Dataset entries
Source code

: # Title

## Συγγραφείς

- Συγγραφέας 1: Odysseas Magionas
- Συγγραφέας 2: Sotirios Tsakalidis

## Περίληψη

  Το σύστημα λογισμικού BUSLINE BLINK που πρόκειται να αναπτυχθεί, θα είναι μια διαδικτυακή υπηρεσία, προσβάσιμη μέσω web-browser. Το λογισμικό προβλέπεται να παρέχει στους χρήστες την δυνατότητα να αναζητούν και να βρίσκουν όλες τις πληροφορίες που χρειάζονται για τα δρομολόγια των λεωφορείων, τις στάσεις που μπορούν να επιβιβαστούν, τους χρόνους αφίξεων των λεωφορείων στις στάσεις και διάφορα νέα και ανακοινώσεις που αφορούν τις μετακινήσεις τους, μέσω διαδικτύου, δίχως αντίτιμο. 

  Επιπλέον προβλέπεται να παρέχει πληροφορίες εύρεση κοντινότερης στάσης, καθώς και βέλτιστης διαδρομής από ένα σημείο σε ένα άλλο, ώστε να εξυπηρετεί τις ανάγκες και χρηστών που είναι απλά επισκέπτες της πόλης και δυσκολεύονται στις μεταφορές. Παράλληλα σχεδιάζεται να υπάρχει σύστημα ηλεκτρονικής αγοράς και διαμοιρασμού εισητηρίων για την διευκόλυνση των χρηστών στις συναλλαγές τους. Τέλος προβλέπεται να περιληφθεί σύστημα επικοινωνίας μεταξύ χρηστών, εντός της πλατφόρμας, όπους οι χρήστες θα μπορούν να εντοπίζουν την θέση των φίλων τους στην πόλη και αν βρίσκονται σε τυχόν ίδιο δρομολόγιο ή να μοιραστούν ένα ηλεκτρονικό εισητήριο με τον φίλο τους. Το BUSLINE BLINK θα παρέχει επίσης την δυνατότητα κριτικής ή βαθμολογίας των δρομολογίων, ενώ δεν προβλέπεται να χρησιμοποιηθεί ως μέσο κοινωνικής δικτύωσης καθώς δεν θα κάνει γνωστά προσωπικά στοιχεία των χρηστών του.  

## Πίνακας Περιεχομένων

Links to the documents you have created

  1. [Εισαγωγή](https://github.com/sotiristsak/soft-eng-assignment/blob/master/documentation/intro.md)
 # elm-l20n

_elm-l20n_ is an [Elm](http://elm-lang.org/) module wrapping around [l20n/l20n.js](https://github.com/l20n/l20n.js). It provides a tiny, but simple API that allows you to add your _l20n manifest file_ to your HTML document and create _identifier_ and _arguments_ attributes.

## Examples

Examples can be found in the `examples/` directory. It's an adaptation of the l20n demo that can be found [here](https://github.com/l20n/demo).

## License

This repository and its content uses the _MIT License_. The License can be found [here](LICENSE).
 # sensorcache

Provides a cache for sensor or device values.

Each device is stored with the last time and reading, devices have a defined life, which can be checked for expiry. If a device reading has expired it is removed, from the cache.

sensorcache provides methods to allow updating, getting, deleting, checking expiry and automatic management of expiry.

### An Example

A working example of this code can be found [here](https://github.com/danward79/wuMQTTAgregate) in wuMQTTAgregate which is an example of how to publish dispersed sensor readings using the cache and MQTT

== Required action ==
Repeat all of the entries exactly.

== Reply to the exercise ==
Source code

: # Title

## Συγγραφείς

- Συγγραφέας 1: Odysseas Magionas
- Συγγραφέας 2: Sotirios Tsakalidis

## Περίληψη

  Το σύστημα λογισμικού BUSLINE BLINK που πρόκειται να αναπτυχθεί, θα είναι μια διαδικτυακή υπηρεσία, προσβάσιμη μέσω web-browser. Το λογισμικό προβλέπεται να παρέχει στους χρήστες την δυνατότητα να αναζητούν και να βρίσκουν όλες τις πληροφορίες που χρειάζονται για τα δρομολόγια των λεωφορείων, τις στάσεις που μπορούν να επιβιβαστούν, τους χρόνους αφίξεων των λεωφορείων στις στάσεις και διάφορα νέα και ανακοινώσεις που αφορούν τις μετακινήσεις τους, μέσω διαδικτύου, δίχως αντίτιμο. 

  Επιπλέον προβλέπεται να παρέχει πληροφορίες εύρεση κοντινότερης στάσης, καθώς και βέλτιστης διαδρομής από ένα σημείο σε ένα άλλο, ώστε να εξυπηρετεί τις ανάγκες και χρηστών που είναι απλά επισκέπτες της πόλης και δυσκολεύονται στις μεταφορές. Παράλληλα σχεδιάζεται να υπάρχει σύστημα ηλεκτρονικής αγοράς και διαμοιρασμού εισητηρίων για την διευκόλυνση των χρηστών στις συναλλαγές τους. Τέλος προβλέπεται να περιληφθεί σύστημα επικοινωνίας μεταξύ χρηστών, εντός της πλατφόρμας, όπους οι χρήστες θα μπορούν να εντοπίζουν την θέση των φίλων τους στην πόλη και αν βρίσκονται σε τυχόν ίδιο δρομολόγιο ή να μοιραστούν ένα ηλεκτρονικό εισητήριο με τον φίλο τους. Το BUSLINE BLINK θα παρέχει επίσης την δυνατότητα κριτικής ή βαθμολογίας των δρομολογίων, ενώ δεν προβλέπεται να χρησιμοποιηθεί ως μέσο κοινωνικής δικτύωσης καθώς δεν θα κάνει γνωστά προσωπικά στοιχεία των χρηστών του.  

## Πίνακας Περιεχομένων

Links to the documents you have created

  1. [Εισαγωγή](https://github.com/sotiristsak/soft-eng-assignment/blob/master/documentation/intro.md)
 # elm-l20n

_elm-l20n_ is an [Elm](http://elm-lang.org/) module wrapping around [l20n/l20n.js](https://github.com/l20n/l20n.js). It provides a tiny, but simple API that allows you to add your _l20n manifest file_ to your HTML document and create _identifier_ and _arguments_ attributes.

## Examples

Examples can be found in the `examples/` directory. It's an adaptation of the l20n demo that can be found [here](https://github.com/l20n/demo).

## License

This repository and its content uses the _MIT License_. The License can be found [here](LICENSE).
 # sensorcache

Provides a cache for sensor or device values.

Each device is stored with the last time and reading, devices have a defined life, which can be checked for expiry. If a device reading has expired it is removed, from the cache.

sensorcache provides methods to allow updating, getting, deleting, checking expiry and automatic management of expiry.

### An Example

A working example of this code can be found [here](https://github.com/danward79/wuMQTTAgregate) in wuMQTTAgregate which is an example of how to publish dispersed sensor readings using the cache and MQTT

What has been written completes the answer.